However, according to former Penampang MP Philip Lasimbang, those names are hardly unusual in East Malaysia, particularly among the Kadazan communities.

“Most older Kadazan parents don’t speak English and Malay so their kids had names like Bugiad (always crying) and Gamato (big eyes). There was a person who ended up with ‘No Name’ as his name because his parents did not know how to fill in the birth certificate document. It’s also a norm for the Kadazan community to give their children nicknames which sometimes end up on the birth certificate.” – Philip Lasimbang, as reported by The Star.

Such names are usually terms of endearment rather than a malicious label, and those bearing weird names there had said that they were rarely bullied for their names.

Img taken from Imgur.
Img taken from Imgur.

But what about the seemingly mean Chinese names like Ho Sze (monkey) and Chow Tow (smelly head)? Well, according to ancient customs, such names were given to ward off demons and evil spirits. Also, some believe that giving too great a name to a child may be too much of a burden for him or her to carry through life, and in such cases the child might grow weak and feeble and eventually die.

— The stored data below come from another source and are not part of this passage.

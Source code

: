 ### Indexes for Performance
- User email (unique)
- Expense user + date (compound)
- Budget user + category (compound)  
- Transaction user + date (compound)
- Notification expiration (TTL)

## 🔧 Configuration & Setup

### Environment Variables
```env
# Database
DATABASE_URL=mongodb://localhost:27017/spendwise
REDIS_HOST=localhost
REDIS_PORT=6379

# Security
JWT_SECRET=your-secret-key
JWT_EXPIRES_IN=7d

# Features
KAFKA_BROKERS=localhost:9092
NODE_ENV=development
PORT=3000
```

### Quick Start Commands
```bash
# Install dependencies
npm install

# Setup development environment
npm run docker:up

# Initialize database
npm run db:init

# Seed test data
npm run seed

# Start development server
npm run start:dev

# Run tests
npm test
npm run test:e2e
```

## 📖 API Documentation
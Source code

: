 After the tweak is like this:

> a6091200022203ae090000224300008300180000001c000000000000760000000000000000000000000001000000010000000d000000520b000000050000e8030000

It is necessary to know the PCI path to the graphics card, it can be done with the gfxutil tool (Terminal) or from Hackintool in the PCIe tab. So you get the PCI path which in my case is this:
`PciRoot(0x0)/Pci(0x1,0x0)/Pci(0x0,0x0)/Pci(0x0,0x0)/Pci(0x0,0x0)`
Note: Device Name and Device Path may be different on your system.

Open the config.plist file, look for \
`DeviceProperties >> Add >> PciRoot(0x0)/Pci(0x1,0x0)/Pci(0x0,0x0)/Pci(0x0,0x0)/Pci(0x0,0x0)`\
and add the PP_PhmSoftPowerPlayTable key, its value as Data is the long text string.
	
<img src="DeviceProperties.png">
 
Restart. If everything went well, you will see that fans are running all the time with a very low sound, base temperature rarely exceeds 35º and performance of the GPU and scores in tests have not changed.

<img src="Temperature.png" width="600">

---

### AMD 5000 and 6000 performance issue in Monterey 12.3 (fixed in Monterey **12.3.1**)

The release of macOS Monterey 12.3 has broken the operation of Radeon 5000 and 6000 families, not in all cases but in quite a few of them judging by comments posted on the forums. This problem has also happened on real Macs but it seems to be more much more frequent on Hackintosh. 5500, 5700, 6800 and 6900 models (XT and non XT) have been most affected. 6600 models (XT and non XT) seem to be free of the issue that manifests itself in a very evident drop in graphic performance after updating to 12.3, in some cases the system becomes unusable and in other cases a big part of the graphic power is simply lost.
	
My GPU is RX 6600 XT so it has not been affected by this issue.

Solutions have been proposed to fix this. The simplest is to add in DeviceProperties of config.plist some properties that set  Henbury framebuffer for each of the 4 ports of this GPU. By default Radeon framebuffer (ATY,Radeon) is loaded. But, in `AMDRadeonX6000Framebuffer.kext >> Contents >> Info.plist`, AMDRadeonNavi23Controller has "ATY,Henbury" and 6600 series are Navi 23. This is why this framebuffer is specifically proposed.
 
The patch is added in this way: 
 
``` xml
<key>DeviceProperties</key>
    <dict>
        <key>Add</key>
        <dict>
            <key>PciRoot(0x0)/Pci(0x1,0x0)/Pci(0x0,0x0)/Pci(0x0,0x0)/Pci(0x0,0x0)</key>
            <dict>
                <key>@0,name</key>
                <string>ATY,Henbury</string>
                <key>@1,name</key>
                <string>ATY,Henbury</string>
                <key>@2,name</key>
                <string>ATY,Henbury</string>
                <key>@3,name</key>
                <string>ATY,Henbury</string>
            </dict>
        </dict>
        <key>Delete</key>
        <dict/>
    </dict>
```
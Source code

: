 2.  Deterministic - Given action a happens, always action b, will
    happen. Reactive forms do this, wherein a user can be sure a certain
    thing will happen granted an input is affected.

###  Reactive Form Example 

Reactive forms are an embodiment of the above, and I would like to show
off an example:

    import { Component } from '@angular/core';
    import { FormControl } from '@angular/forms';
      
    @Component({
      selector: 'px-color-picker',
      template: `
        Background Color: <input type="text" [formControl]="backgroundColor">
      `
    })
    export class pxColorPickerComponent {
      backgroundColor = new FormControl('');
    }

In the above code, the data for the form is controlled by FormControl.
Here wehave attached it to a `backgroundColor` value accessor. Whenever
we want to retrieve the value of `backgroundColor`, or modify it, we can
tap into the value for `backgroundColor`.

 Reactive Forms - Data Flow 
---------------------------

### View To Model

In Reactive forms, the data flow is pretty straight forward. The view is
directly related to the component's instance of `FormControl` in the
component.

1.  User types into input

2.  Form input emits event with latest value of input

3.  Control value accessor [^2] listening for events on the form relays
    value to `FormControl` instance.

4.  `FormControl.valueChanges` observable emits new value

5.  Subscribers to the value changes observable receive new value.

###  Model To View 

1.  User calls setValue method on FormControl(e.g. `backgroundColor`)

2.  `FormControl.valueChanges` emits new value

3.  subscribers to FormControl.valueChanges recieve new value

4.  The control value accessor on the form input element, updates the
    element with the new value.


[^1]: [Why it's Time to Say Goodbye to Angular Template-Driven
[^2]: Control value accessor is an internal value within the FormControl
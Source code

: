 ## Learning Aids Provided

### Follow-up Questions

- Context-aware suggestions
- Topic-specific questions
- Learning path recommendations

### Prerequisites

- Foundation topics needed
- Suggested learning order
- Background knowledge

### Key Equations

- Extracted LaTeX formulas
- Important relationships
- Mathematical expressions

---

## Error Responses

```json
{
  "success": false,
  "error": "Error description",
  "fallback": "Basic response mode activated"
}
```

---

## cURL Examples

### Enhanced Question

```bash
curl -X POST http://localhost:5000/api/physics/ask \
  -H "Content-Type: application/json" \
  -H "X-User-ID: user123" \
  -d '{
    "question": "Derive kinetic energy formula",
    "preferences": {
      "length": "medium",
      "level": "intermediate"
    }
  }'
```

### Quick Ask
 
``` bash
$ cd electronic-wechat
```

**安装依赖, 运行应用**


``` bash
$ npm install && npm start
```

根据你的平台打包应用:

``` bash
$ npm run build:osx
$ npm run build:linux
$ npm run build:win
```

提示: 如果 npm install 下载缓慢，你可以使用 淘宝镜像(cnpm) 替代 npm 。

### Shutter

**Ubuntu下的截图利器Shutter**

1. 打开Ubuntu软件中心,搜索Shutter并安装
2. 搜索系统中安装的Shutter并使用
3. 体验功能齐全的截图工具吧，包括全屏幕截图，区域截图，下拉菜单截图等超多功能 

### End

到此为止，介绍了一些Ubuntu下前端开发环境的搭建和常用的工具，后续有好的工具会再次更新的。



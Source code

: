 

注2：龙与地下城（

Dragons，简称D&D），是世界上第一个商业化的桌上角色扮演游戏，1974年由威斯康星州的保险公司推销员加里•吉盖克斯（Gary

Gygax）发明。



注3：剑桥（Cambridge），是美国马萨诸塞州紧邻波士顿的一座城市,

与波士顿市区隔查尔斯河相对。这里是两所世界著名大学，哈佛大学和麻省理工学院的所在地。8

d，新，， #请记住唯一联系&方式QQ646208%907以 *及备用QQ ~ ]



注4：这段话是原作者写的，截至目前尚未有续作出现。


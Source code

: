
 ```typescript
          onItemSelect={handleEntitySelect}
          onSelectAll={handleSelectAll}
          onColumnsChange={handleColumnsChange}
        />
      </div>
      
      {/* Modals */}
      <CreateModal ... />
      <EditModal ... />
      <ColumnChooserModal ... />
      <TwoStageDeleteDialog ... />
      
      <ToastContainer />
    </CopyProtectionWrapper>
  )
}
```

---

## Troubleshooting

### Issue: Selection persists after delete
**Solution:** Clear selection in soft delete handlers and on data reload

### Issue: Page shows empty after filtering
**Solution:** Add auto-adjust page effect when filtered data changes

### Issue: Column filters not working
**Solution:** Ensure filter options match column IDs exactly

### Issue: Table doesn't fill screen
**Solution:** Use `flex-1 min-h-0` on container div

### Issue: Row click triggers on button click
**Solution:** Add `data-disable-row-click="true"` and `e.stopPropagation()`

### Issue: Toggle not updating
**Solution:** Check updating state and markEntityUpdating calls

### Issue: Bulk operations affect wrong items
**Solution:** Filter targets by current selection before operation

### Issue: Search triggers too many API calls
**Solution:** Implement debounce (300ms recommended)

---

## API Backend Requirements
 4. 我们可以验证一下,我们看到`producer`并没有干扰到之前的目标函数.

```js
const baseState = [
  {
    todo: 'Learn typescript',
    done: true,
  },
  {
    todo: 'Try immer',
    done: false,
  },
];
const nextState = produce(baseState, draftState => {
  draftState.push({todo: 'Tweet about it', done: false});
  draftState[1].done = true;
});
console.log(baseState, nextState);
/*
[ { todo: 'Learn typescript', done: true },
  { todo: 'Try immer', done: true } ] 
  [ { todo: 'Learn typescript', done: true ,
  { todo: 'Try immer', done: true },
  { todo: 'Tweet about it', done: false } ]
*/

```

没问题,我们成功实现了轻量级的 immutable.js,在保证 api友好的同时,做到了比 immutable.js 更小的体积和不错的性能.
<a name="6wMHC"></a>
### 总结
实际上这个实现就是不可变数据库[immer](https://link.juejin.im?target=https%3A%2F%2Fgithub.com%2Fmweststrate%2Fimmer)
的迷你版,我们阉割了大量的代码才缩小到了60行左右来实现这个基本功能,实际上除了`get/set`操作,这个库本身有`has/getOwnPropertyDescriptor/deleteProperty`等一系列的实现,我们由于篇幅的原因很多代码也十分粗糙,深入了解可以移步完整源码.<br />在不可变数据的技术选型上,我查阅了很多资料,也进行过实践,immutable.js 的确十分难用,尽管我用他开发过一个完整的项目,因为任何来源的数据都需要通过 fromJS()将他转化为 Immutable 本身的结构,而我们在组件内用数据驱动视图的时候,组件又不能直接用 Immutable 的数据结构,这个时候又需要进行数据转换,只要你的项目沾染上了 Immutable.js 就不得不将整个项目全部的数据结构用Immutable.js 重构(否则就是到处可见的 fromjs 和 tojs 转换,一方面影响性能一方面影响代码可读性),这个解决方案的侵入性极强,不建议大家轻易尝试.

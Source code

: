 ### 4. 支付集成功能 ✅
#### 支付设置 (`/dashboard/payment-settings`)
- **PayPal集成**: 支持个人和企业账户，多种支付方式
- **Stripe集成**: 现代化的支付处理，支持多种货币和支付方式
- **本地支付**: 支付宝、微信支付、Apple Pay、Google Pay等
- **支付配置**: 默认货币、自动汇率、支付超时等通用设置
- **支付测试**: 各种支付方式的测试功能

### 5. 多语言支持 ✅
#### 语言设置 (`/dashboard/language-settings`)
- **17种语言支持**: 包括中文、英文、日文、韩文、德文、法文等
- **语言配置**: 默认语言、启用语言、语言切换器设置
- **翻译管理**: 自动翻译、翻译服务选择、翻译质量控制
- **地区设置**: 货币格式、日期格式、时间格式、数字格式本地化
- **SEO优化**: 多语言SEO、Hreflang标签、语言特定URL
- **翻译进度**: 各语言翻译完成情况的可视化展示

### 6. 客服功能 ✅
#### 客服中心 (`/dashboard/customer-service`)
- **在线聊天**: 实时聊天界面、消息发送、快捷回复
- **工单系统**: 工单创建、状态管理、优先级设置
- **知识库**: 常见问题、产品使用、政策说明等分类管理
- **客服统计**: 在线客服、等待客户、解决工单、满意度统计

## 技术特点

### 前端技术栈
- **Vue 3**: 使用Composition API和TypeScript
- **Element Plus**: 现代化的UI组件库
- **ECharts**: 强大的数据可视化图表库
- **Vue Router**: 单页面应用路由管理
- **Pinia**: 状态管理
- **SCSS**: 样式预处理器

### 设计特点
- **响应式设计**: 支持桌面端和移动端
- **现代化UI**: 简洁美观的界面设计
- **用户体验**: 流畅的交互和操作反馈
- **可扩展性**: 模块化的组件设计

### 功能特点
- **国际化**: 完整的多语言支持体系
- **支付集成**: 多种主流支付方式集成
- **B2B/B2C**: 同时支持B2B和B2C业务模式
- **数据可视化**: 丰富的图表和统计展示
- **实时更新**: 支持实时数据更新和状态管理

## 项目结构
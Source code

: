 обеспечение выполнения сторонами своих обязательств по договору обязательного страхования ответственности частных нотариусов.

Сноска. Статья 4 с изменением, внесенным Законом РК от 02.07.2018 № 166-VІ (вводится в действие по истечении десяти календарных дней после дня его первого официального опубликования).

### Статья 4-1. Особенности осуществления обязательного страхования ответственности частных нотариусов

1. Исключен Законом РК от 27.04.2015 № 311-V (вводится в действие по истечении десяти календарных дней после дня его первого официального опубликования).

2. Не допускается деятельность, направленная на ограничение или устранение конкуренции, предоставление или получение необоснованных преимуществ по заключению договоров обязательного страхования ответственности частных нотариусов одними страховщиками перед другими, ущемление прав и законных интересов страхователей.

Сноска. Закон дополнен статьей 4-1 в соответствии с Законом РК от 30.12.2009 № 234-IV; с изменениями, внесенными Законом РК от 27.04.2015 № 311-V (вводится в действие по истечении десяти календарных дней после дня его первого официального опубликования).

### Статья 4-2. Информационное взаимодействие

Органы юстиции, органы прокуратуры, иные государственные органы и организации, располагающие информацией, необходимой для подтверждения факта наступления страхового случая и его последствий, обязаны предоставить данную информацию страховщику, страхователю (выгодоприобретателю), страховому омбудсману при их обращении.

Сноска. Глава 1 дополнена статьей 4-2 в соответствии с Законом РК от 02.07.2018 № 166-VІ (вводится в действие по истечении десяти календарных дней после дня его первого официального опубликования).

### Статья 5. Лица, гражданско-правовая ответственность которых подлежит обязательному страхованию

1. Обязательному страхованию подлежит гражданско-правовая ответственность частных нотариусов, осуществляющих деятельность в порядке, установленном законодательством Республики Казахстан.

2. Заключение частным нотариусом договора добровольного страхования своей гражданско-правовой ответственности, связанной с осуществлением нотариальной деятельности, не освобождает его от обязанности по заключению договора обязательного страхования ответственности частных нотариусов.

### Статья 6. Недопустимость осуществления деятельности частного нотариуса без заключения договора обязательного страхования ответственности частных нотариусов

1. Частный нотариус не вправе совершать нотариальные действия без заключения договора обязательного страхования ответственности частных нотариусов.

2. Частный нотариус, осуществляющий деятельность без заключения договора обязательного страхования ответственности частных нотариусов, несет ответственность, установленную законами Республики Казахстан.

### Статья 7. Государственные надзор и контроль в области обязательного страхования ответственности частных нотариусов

People’s names could have came form a fruit, an egg beater or a particularly smelly head, but perhaps their parents have valid reasons for naming them that. While these names are classified as objectionable or undesirable by the NRD, these are more like guidelines rather than an outright ruling.

“The decision to name a child lies fully on the parents or the birth informer. The name given by the parents is subjective and depends on the individual. Parents who want to name their child with undesirable or objectionable names will be advised by the NRD on its unsuitability before registration,” – NRD statement, translated from Projek MM.

But still, if you feel like your name is weird and you don’t want it anymore, you can always change it, according to Andy Low Hann Yong, a family law practitioner. To do so, all you have to do is submit a statutory declaration which certifies that you have “absolutely renounced and abandoned” your former name, and give a valid reason for it. You can find a more detailed procedure here.

 

[Article co written by Spatula Milkbags, daughter of Bulldozah 3000]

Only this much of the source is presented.